-- Task statement --
The number of lines holding the string "partial" is all that is wanted; count them in the records below.

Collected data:
- - -

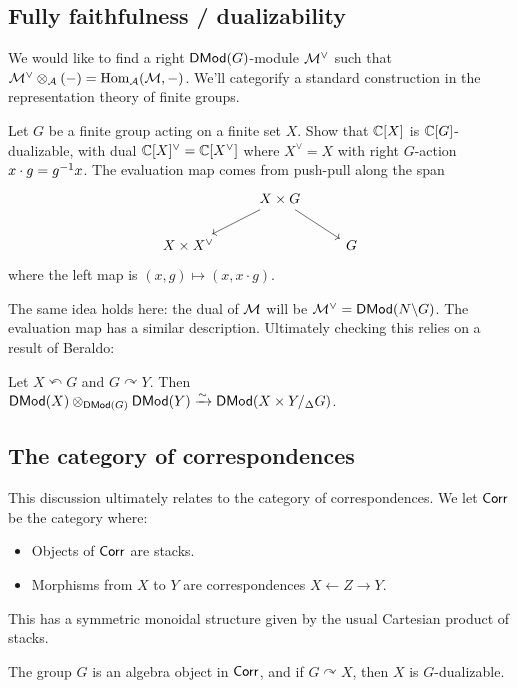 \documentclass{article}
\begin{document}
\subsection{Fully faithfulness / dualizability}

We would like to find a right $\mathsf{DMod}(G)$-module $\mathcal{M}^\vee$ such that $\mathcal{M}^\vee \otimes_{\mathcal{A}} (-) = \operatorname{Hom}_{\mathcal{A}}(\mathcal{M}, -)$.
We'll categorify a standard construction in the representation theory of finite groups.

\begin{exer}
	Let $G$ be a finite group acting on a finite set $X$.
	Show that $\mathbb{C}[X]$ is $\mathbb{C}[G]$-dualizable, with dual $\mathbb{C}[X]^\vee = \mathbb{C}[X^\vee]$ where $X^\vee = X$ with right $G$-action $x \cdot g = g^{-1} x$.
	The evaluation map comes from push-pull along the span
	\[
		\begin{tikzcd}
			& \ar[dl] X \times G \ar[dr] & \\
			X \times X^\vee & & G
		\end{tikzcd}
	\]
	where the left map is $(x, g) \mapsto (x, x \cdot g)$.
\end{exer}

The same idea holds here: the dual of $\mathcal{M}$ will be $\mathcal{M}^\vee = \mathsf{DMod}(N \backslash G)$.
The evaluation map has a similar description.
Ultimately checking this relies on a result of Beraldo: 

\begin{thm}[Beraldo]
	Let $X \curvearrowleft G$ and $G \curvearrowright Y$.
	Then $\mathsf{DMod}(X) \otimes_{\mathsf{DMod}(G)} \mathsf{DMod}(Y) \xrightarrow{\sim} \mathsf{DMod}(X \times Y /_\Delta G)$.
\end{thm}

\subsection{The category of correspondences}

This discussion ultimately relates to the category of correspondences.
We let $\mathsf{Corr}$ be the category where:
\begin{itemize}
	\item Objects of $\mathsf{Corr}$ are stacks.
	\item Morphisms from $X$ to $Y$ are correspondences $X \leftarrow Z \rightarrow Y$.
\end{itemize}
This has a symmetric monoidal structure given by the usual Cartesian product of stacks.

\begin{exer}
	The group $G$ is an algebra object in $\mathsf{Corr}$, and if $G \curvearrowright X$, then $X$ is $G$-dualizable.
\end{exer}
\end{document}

- - -

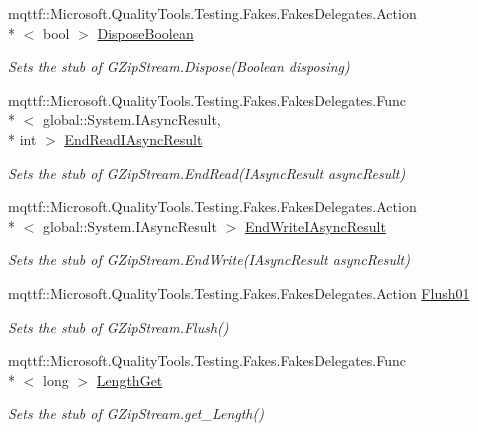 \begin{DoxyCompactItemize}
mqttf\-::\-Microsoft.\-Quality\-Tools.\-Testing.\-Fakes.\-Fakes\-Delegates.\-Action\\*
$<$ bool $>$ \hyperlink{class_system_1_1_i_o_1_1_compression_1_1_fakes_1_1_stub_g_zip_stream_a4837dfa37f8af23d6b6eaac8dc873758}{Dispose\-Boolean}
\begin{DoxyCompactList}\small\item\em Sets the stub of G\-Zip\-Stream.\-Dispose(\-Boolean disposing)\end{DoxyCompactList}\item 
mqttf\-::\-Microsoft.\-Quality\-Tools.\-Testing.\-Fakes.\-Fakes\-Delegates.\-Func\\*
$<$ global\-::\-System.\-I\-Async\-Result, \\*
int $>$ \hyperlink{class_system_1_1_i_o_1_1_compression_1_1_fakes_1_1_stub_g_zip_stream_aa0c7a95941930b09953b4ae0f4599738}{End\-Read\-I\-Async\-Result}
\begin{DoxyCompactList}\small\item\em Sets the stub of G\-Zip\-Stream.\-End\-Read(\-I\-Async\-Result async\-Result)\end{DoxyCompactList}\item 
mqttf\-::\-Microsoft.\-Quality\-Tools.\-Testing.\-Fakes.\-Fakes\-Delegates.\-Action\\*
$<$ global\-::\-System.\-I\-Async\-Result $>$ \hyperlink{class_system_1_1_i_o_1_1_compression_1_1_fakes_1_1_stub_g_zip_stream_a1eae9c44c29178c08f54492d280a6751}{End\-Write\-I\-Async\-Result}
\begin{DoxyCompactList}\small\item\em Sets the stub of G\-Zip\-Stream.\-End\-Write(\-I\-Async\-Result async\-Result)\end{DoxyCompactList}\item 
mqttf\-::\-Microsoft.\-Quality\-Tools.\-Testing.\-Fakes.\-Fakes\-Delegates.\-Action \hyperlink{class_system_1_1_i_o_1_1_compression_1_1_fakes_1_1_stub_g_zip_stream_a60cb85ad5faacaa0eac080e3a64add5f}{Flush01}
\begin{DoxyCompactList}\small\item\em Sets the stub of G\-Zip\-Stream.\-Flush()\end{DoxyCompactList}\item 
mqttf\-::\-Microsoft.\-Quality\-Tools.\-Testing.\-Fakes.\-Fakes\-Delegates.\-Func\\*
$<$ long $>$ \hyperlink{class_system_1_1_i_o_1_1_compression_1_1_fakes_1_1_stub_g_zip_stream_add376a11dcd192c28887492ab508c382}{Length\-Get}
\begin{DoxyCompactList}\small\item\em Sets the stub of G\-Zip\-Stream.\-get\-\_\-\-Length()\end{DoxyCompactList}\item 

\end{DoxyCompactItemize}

- - -

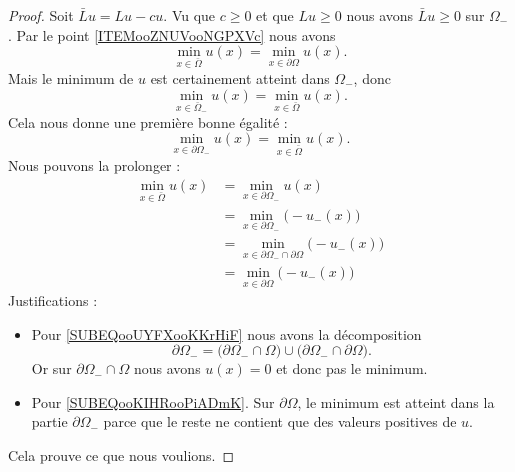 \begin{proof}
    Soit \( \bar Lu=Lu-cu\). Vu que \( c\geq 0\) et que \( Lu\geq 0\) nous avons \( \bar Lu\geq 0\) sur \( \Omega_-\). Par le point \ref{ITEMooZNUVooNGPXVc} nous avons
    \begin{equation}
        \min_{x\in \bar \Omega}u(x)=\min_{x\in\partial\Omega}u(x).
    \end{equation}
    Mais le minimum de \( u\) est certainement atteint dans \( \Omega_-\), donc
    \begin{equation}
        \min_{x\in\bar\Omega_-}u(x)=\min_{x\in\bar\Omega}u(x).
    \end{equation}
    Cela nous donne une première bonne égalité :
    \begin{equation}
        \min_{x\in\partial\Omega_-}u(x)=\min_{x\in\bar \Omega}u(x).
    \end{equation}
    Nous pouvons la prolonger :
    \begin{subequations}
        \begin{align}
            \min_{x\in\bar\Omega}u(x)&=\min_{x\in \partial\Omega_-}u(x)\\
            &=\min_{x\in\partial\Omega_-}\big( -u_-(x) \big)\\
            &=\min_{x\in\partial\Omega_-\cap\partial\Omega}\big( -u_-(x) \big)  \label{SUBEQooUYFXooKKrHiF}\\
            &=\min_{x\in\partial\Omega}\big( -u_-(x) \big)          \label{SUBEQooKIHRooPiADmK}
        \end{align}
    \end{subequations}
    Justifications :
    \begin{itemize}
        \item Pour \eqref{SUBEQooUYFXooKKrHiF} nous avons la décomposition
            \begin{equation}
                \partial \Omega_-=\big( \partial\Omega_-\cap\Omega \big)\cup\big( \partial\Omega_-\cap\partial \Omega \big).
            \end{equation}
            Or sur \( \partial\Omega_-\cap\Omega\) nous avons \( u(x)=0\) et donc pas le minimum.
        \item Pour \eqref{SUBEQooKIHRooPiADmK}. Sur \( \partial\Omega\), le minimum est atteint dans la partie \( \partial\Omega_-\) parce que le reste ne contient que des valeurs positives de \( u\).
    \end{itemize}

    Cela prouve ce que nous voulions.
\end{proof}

- - -

-- Task solution --
9